In this paper, we propose a quasi-Newton method for solving smooth and monotone nonlinear equations, including unconstrained minimization and minimax optimization as special cases. For the strongly monotone setting, we establish two global convergence bounds: (i) a linear convergence rate that matches the rate of the celebrated extragradient method, and (ii) an explicit global superlinear convergence rate that provably surpasses the linear convergence rate after at most ${O}(d)$ iterations, where $d$ is the problem's dimension. In addition, for the case where the operator is only monotone, we prove a global convergence rate of ${O}(\min\{{1}/{k},{\sqrt{d}}/{k^{1.25}}\})$ in terms of the duality gap. This matches the rate of the extragradient method when $k = {O}(d^2)$ and is faster when $k = \Omega(d^2)$. These results are the first global convergence results to demonstrate a provable advantage of a quasi-Newton method over the extragradient method, without querying the Jacobian of the operator. Unlike classical quasi-Newton methods, we achieve this by using the hybrid proximal extragradient framework and a novel online learning approach for updating the Jacobian approximation matrices. Specifically, guided by the convergence analysis, we formulate the Jacobian approximation update as an online convex optimization problem over non-symmetric matrices, relating the regret of the online problem to the convergence rate of our method. To facilitate efficient implementation, we further develop a tailored online learning algorithm based on an approximate separation oracle, which preserves structures such as symmetry and sparsity in the Jacobian matrices.

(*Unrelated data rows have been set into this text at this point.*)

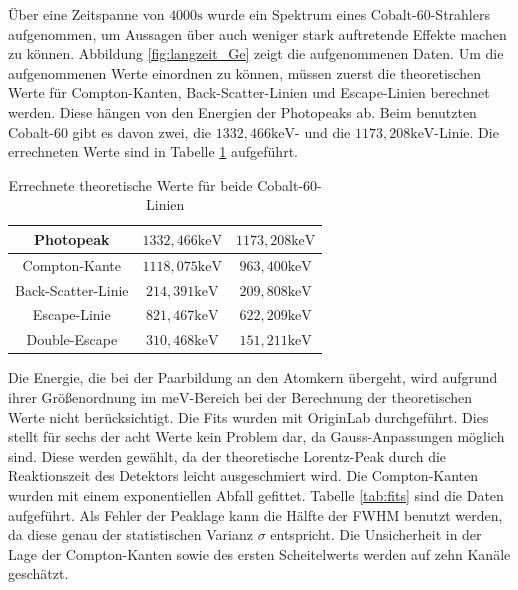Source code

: \documentclass[
	parskip=half,10pt,
	numbers= noenddot, %
	toc=flat, %
	oneside,
	twocolumn,
	]{scrartcl}
\begin{document}
Über eine Zeitspanne von $4000 \si{\second}$ wurde ein Spektrum eines Cobalt-60-Strahlers aufgenommen, um Aussagen über auch weniger stark auftretende Effekte machen zu 
können. Abbildung \ref{fig:langzeit_Ge} zeigt die aufgenommenen Daten. Um die aufgenommenen Werte einordnen zu können, müssen zuerst die theoretischen Werte für 
Compton-Kanten, Back-Scatter-Linien und Escape-Linien berechnet 
werden. Diese hängen von den Energien der Photopeaks ab. Beim benutzten Cobalt-60 gibt es davon zwei, die $1332,466 \si{\kilo \electronvolt}$- und die 
$1173,208 \si{\kilo \electronvolt}$-Linie. Die errechneten Werte sind in Tabelle \ref{tab:theo} aufgeführt. 

\begin{table}
\begin{tabular}{ccc}
Photopeak & $1332,466 \si{\kilo \electronvolt}$ & $1173,208 \si{\kilo \electronvolt}$ \\
 \hline 
Compton-Kante & $1118,075 \si{\kilo \electronvolt}$ &  $963,400 \si{\kilo \electronvolt}$\\
Back-Scatter-Linie &  $214,391 \si{\kilo \electronvolt}$ &  $209,808 \si{\kilo \electronvolt}$ \\
Escape-Linie & $821,467 \si{\kilo \electronvolt}$ & $622,209 \si{\kilo \electronvolt}$ \\
Double-Escape & $310,468 \si{\kilo \electronvolt}$ & $151,211 \si{\kilo \electronvolt}$
\end{tabular}
\caption{Errechnete theoretische Werte für beide Cobalt-60-Linien}
\label{tab:theo}
\end{table}

Die Energie, die bei der Paarbildung an den Atomkern übergeht, wird aufgrund ihrer Größenordnung im $\si{\milli \electronvolt}$-Bereich bei der Berechnung der 
theoretischen Werte nicht berücksichtigt. Die Fits wurden mit OriginLab durchgeführt. Dies stellt für sechs der acht Werte kein Problem dar, da Gauss-Anpassungen 
möglich sind. Diese werden gewählt, da der theoretische Lorentz-Peak durch die Reaktionszeit des Detektors leicht ausgeschmiert wird. Die Compton-Kanten 
wurden mit einem exponentiellen Abfall gefittet. Tabelle \ref{tab:fits} sind die Daten aufgeführt. Als Fehler der Peaklage kann die Hälfte der FWHM benutzt werden, 
da diese genau der statistischen Varianz $\sigma$ entspricht. Die Unsicherheit in der Lage der Compton-Kanten sowie des ersten Scheitelwerts werden auf zehn Kanäle 
geschätzt. 
\end{document}
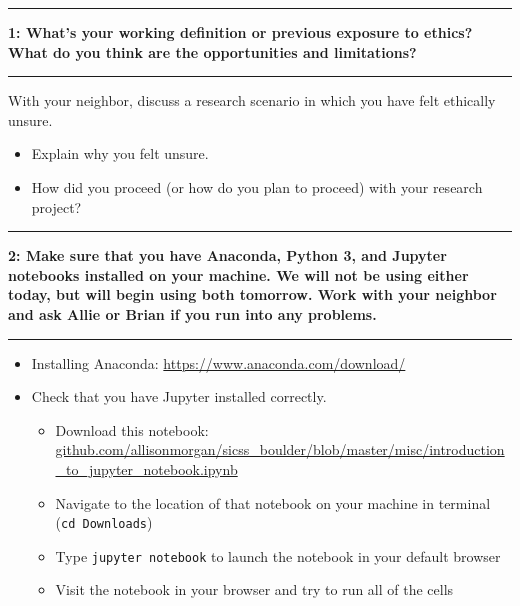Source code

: \documentclass[11pt]{article}
\newcommand\question[2]{\vspace{.25in}\hrule\textbf{#1: #2}\vspace{.5em}\hrule\vspace{.10in}}
\begin{document}
\raggedright
\newcommand\NAME{Allie Morgan} 

\vspace{-0.2 in}
\question{1}{What's your working definition or previous exposure to ethics? What do you think are the opportunities and limitations?}
With your neighbor, discuss a research scenario in which you have felt ethically unsure. 
\begin{itemize}
\item Explain why you felt unsure. 
\item How did you proceed (or how do you plan to proceed) with your research project?
\end{itemize}

\vspace{1 in}
\question{2}{Make sure that you have Anaconda, Python 3, and Jupyter notebooks installed on your machine. We will not be using either today, but will begin using both tomorrow. Work with your neighbor and ask Allie or Brian if you run into any problems.} 
\begin{itemize}
\item Installing Anaconda: \href{https://www.anaconda.com/download/}{https://www.anaconda.com/download/}
\item Check that you have Jupyter installed correctly.
	\begin{itemize}
	\item Download this notebook: \href{https://github.com/allisonmorgan/sicss\_boulder/blob/master/misc/introduction\_to\_jupyter\_notebook.ipynb}{github.com/allisonmorgan/sicss\_boulder/blob/master/misc/introduction\_to\_jupyter\_notebook.ipynb}
	\item Navigate to the location of that notebook on your machine in terminal (\texttt{cd Downloads})
	\item Type \texttt{jupyter notebook} to launch the notebook in your default browser
	\item Visit the notebook in your browser and try to run all of the cells
	\end{itemize}
\end{itemize}
\end{document}

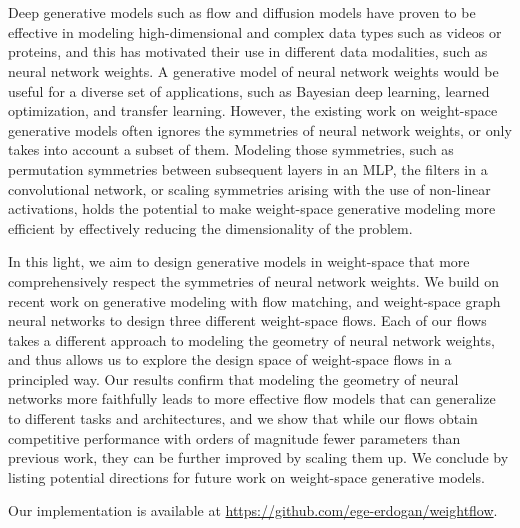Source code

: \chapter{\abstractname}

Deep generative models such as flow and diffusion models have proven to be effective in modeling high-dimensional and complex data types such as videos or proteins, and this has motivated their use in different data modalities, such as neural network weights. A generative model of neural network weights would be useful for a diverse set of applications, such as Bayesian deep learning, learned optimization, and transfer learning. However, the existing work on weight-space generative models often ignores the symmetries of neural network weights, or only takes into account a subset of them. Modeling those symmetries, such as permutation symmetries between subsequent layers in an MLP, the filters in a convolutional network, or scaling symmetries arising with the use of non-linear activations, holds the potential to make weight-space generative modeling more efficient by effectively reducing the dimensionality of the problem. 

In this light, we aim to design generative models in weight-space that more comprehensively respect the symmetries of neural network weights. We build on recent work on generative modeling with flow matching, and weight-space graph neural networks to design three different weight-space flows. Each of our flows takes a different approach to modeling the geometry of neural network weights, and thus allows us to explore the design space of weight-space flows in a principled way. Our results confirm that modeling the geometry of neural networks more faithfully leads to more effective flow models that can generalize to different tasks and architectures, and we show that while our flows obtain competitive performance with orders of magnitude fewer parameters than previous work, they can be further improved by scaling them up. We conclude by listing potential directions for future work on weight-space generative models.

Our implementation is available at \url{https://github.com/ege-erdogan/weightflow}.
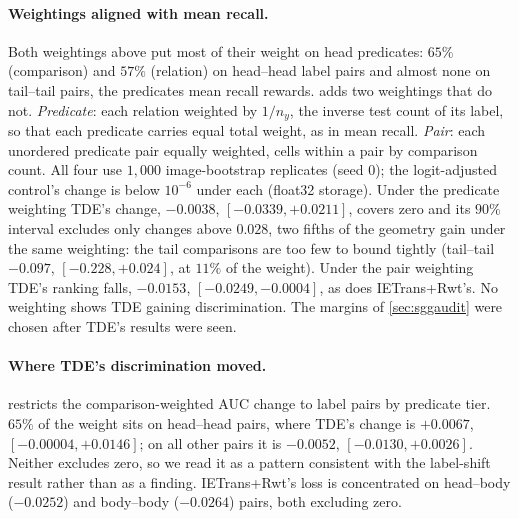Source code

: \paragraph{Weightings aligned with mean recall.} Both weightings above put most of their
weight on head predicates: $65\%$ (comparison) and $57\%$ (relation) on head--head label pairs
and almost none on tail--tail pairs, the predicates mean recall rewards. 
adds two weightings that do not. \emph{Predicate}: each relation weighted by $1/n_y$, the
inverse test count of its label, so that each predicate carries equal total weight, as in mean
recall. \emph{Pair}: each unordered predicate pair equally weighted, cells within a pair by
comparison count. All four use $1{,}000$ image-bootstrap replicates (seed 0); the logit-adjusted
control's change is below $10^{-6}$ under each (float32 storage). Under the predicate weighting TDE's change,
$-0.0038$, $[-0.0339,+0.0211]$, covers zero and its $90\%$ interval excludes only changes above
$0.028$, two fifths of the geometry gain under the same weighting: the tail comparisons are too
few to bound tightly (tail--tail $-0.097$, $[-0.228,+0.024]$, at $11\%$ of the weight). Under the
pair weighting TDE's ranking falls, $-0.0153$, $[-0.0249,-0.0004]$, as does IETrans+Rwt's. No
weighting shows TDE gaining discrimination. The margins of \cref{sec:sggaudit} were chosen after
TDE's results were seen.

\begin{table}[h]
\centering
\scriptsize
\caption{\textbf{Within-cell AUC change under four weightings} (all identified relations,
$1{,}000$ image-bootstrap replicates, $95\%$ intervals). Predicate: each predicate equal total
weight, as in mean recall; pair: each predicate pair equal weight. Lower rows: TDE's $90\%$
bound, the geometry-over-class-pair gain of \cref{sec:vgvisual} under the same weighting, and
each weighting's share on each predicate-tier pair.}
\label{tab:labelweighting}
\resizebox{\linewidth}{!}{}
\end{table}

\paragraph{Where TDE's discrimination moved.}  restricts the
comparison-weighted AUC change to label pairs by predicate tier. $65\%$ of the weight sits on
head--head pairs, where TDE's change is $+0.0067$, $[-0.00004,+0.0146]$; on all other pairs it is
$-0.0052$, $[-0.0130,+0.0026]$. Neither excludes zero, so we read it as a pattern consistent with
the label-shift result rather than as a finding. IETrans+Rwt's loss is concentrated on
head--body ($-0.0252$) and body--body ($-0.0264$) pairs, both excluding zero.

翻译：本文提出了一种用于求解光滑单调非线性方程组的拟牛顿方法，其中无约束最小化与极小极大优化可作为特例。针对强单调情形，我们建立了两种全局收敛界：(i) 与经典外梯度法相匹配的线性收敛速率；(ii) 显式的全局超线性收敛速率，该速率在至多 ${O}(d)$ 次迭代后可证明超越线性收敛速率，其中 $d$ 为问题维度。此外，对于算子仅满足单调性的情形，我们证明了在对偶间隙意义下 ${O}(\min\{{1}/{k},{\sqrt{d}}/{k^{1.25}}\})$ 的全局收敛速率。当 $k = {O}(d^2)$ 时该速率与外梯度法一致，而当 $k = \Omega(d^2)$ 时则更快。这些结果是首次在不查询算子雅可比矩阵的前提下，证明拟牛顿方法相对于外梯度法具有可验证优势的全局收敛性结论。与传统拟牛顿方法不同，我们通过采用混合邻近外梯度框架及一种新颖的在线学习方法来更新雅可比近似矩阵实现该优势。具体而言，在收敛性分析的指导下，我们将雅可比近似更新问题形式化为非对称矩阵上的在线凸优化问题，并将在线问题的遗憾值与本方法的收敛速率建立关联。为实现高效计算，我们进一步开发了基于近似分离预言机的定制在线学习算法，该算法能保持雅可比矩阵的对称性与稀疏性等结构特性。